To do »
Write out every line below that includes the word "righe".

-- Recorded information follows --

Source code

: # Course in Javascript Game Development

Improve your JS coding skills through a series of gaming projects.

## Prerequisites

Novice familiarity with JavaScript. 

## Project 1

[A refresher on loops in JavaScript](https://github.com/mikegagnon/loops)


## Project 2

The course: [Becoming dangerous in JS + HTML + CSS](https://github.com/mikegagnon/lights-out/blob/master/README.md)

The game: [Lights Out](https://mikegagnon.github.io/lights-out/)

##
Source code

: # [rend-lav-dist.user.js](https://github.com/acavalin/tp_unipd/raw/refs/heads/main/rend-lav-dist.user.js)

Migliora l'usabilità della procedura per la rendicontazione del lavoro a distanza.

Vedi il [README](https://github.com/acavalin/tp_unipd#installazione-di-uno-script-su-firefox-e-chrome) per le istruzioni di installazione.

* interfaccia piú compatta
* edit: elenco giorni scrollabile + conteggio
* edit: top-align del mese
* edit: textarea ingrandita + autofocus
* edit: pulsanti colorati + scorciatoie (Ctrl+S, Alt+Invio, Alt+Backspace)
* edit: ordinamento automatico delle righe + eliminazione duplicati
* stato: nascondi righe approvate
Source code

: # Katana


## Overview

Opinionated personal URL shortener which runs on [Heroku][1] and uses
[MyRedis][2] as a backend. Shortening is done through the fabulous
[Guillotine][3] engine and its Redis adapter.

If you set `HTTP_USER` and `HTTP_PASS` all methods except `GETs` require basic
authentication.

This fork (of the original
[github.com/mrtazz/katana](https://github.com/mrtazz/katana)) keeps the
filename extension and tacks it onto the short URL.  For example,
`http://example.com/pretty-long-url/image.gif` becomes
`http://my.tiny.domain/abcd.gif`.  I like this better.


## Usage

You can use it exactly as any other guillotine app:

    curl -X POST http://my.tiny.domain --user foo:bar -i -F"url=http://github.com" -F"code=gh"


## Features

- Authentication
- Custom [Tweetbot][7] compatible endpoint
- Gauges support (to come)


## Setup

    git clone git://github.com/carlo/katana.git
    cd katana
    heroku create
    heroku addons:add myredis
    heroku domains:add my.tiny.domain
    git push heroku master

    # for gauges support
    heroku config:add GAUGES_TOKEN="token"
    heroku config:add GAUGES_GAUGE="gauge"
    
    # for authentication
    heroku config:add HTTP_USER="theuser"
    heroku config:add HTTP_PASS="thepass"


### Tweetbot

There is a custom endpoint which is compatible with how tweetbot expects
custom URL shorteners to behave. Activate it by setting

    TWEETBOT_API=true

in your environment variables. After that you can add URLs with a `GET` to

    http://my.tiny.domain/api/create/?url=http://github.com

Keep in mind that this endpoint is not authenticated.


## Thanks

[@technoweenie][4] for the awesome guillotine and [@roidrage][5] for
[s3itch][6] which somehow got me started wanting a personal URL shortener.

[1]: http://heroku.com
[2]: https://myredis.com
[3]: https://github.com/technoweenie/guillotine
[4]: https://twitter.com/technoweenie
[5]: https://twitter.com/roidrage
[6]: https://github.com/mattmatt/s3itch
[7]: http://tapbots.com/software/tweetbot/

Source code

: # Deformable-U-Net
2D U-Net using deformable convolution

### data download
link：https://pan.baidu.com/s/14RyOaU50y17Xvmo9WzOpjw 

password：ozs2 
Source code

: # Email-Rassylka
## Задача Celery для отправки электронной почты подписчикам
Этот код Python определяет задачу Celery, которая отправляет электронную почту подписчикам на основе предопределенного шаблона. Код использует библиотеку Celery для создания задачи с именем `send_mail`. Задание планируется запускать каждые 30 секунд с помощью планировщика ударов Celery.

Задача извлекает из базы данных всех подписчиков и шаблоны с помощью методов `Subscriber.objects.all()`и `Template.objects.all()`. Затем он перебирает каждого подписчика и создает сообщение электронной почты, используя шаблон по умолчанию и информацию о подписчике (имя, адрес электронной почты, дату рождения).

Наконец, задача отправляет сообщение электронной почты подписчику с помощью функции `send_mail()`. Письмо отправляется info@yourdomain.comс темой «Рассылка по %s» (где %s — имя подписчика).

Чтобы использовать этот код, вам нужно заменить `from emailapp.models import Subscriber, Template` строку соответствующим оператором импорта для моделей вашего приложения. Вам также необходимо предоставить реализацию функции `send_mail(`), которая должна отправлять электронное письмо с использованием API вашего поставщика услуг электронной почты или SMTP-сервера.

-- Recorded information concluded --

Answer section »
* edit: ordinamento automatico delle righe + eliminazione duplicati
* stato: nascondi righe approvate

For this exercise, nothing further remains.